「福島・『津島』はなぜ闘うのか」―。こんな集いが3日、東京都内で開かれました。東京電力福島第1原発事故発生後、現地を取材し、記録し続ける3人のジャーナリストが報告。参加者と交流しました。主催は「土井敏邦 パレスチナ・記録の会」です。(徳永慎二)
怒りかなしみ発信
3人は野田雅也さん、森住卓(たかし)さん、土井敏邦さん。自ら制作したドキュメンタリー映画、写真集を紹介しながら、原発事故を「なかったことにさせない」決意を話しました。ふるさとを返せと立ち上がった福島県浪江町津島の人たちの怒り、悲しみ、悔しさを作品を通して発信してきた、とりくみを語りました。
「ふるさと津島を映像で残す会」が制作したドキュメンタリー映画を撮影・監督した野田さんは、1年かけて560の家屋をドローンで空撮。「静かで音のない津島最後の風景」などの映像を紹介しました。ナレーターは「100年後の子孫にこの物語を送ります」と結びました。
森住さんは、カザフスタンのセミパラチンスク核実験場など世界の核実験被害者を取材してきました。「核被害は被ばくだけでなく、ふるさとそのものを奪ってしまうことを、福島の取材を通して感じた」といいます。放射能の危険性を可視化した、植物やカエルの映像などを紹介しました。
長くパレスチナ・イスラエルを取材してきた土井さんは「原発事故に遭遇した人々の証言集『チェルノブイリの祈り』に衝撃を受けた。人のことばを丹念に記録している。心を打つ」と話し、インタビューした津島原発訴訟の原告24人のうち、2人を紹介しました。
貧乏でも楽しさが
1人は須藤カナさん(70)。離婚後3人の子どもを育てました。「コメもない、金もない。子どもを道連れに死のうと思ったこともあった。娘に“ご飯食べられなくてもがまんするから”といわれて踏みとどまった」
力仕事もして、真っ黒になって働きました。「津島の人はあったかいんだよ」と須藤さん。子どもたちに“母ちゃんは帰りが遅いから、ご飯食ってけ”といってくれたり、コメやみそが入った袋を玄関においてくれたり。「貧乏だったけど、おれはここで生きてるという楽しさがあった。それを原発事故でばらばらにされた。その悔しさは言葉では表せない」
「返してくれ」叫び
もう1人は、馬場績(いさお)さん(77)。馬場さんは浪江町の元日本共産党町議でした。
「戦後の開拓農家の苦労を抜きに『津島』は語れない。がんばって光が見え始めた矢先の原発事故だった」といいます。「原発事故は、人生を奪い、どんな地域づくりをするのか、創造を奪った。子どもたちに将来を語れなくなった」
ふるさとについて馬場さんは「生きる根源であり、生活を築き、命をつないできた土台」だといいます。「山の水、春、田んぼで鳴くカエルの声、山菜やキノコ、私たちの命をつくってきたのがふるさと。それを返してくれというのは当然の叫びです」
子らの笑い取り戻す 原告が支援よびかけ
報告会では、「ふるさとを返せ 津島原発訴訟」の原告団長・今野秀則さんが、講演しました。

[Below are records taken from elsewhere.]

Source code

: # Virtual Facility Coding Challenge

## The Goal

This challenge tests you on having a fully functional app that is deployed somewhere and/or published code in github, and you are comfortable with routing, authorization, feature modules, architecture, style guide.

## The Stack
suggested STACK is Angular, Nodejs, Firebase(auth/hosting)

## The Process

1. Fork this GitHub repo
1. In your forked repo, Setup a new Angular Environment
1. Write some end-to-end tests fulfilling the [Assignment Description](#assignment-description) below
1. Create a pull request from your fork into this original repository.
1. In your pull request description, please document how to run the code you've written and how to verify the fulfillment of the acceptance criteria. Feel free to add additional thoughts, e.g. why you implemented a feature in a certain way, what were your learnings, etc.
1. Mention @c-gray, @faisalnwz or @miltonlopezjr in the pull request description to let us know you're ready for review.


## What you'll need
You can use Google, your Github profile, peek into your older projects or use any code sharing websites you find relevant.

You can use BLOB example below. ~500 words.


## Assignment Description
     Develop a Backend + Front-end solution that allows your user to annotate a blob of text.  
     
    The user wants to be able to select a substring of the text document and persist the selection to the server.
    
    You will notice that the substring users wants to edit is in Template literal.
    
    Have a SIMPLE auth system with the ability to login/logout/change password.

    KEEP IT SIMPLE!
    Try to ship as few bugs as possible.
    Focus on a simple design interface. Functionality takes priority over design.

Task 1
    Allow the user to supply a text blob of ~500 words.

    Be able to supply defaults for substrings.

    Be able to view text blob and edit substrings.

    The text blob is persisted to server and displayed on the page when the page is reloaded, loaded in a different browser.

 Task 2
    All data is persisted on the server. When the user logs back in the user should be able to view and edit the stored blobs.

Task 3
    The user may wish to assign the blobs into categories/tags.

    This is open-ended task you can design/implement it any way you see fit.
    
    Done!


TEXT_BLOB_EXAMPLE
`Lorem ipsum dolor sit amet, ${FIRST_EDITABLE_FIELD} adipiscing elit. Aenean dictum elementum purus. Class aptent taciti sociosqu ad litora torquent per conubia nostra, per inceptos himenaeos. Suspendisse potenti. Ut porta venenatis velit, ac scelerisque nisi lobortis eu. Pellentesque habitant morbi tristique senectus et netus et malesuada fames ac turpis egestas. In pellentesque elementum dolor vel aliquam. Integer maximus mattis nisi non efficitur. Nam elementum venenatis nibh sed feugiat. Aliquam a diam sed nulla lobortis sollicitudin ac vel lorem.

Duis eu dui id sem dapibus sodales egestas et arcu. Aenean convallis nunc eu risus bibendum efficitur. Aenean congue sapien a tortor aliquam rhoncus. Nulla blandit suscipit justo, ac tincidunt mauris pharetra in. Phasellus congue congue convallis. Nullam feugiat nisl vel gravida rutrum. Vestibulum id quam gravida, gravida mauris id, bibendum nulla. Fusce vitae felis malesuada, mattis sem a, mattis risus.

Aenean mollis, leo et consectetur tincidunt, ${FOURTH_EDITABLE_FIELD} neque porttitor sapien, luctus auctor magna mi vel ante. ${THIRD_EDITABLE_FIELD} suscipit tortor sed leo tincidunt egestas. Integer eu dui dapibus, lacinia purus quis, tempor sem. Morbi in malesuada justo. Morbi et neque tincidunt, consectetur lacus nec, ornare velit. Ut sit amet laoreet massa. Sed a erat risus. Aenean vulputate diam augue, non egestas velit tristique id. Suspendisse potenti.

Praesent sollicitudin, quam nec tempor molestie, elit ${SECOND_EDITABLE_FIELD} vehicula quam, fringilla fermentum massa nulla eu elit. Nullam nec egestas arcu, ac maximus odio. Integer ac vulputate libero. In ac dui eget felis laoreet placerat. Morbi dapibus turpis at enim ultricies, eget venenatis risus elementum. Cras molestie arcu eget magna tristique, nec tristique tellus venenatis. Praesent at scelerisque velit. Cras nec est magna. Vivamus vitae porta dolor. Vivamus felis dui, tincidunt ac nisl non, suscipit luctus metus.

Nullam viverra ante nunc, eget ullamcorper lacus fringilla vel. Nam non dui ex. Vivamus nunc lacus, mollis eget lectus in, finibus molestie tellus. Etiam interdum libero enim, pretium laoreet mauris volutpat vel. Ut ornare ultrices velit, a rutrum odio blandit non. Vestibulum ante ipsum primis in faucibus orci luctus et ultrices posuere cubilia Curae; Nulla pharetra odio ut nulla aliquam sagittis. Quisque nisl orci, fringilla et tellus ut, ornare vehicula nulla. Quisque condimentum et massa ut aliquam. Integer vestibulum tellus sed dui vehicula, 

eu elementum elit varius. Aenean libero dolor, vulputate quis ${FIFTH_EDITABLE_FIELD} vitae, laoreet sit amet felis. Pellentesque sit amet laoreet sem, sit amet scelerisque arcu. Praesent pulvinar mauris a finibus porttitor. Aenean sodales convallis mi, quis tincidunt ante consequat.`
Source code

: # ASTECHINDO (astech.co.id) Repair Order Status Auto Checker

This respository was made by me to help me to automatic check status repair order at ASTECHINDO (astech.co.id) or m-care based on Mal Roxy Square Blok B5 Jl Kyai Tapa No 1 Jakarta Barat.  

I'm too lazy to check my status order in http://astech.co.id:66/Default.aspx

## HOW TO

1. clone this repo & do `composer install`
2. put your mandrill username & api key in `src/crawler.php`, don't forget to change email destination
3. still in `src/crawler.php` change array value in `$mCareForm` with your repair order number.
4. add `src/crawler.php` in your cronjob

今野さんは「津島地区には人間の営みがあり、生きがいを感じて生きる場があった」と話します。「なぜ闘うのか。津島には私の存在のすべてがあり、地域の人々とのつながりがあった。それが奪われたまま、“はいそうですか”というわけにはいかない」と訴訟への決意をのべました。
壇上に原告の11人が並び、発言しました。ある女性は「ジャーナリストの方がこういう場を設けてくれたのには深い意味があると思う。国民だけが泣く社会は許されない。子どもたちが笑って暮らせる社会をつくらなければならない」と支援をよびかけました。